-- EXERCISE PROMPT --
From the data below, tally each line that has "spelletje" in it, then give that tally without comment.

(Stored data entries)
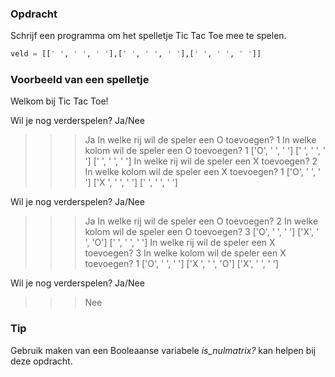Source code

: ### Opdracht
Schrijf een programma om het spelletje Tic Tac Toe mee te spelen. 

```python
veld = [[' ', ' ', ' '],[' ', ' ', ' '],[' ', ' ', ' ']]
```


### Voorbeeld van een spelletje

Welkom bij Tic Tac Toe!

Wil je nog verderspelen? Ja/Nee
>>> Ja
In welke rij wil de speler een O toevoegen?
>>> 1
In welke kolom wil de speler een O toevoegen?
>>> 1
['O', ' ', ' ']
[' ', ' ', ' ']
[' ', ' ', ' ']
In welke rij wil de speler een X toevoegen?
>>> 2
In welke kolom wil de speler een X toevoegen?
>>> 1
['O', ' ', ' ']
['X ', ' ', ' ']
[' ', ' ', ' ']

Wil je nog verderspelen? Ja/Nee
>>> Ja
In welke rij wil de speler een O toevoegen?
>>> 2
In welke kolom wil de speler een O toevoegen?
>>> 3
['O', ' ', ' ']
['X', ' ', 'O']
[' ', ' ', ' ']
In welke rij wil de speler een X toevoegen?
>>> 3
In welke kolom wil de speler een X toevoegen?
>>> 1
['O', ' ', ' ']
['X ', ' ', 'O']
['X', ' ', ' ']

Wil je nog verderspelen? Ja/Nee
>>> Nee


### Tip
Gebruik maken van een Booleaanse variabele *is_nulmatrix?* kan helpen bij deze opdracht.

-- ANSWER TO THIS EXERCISE --
2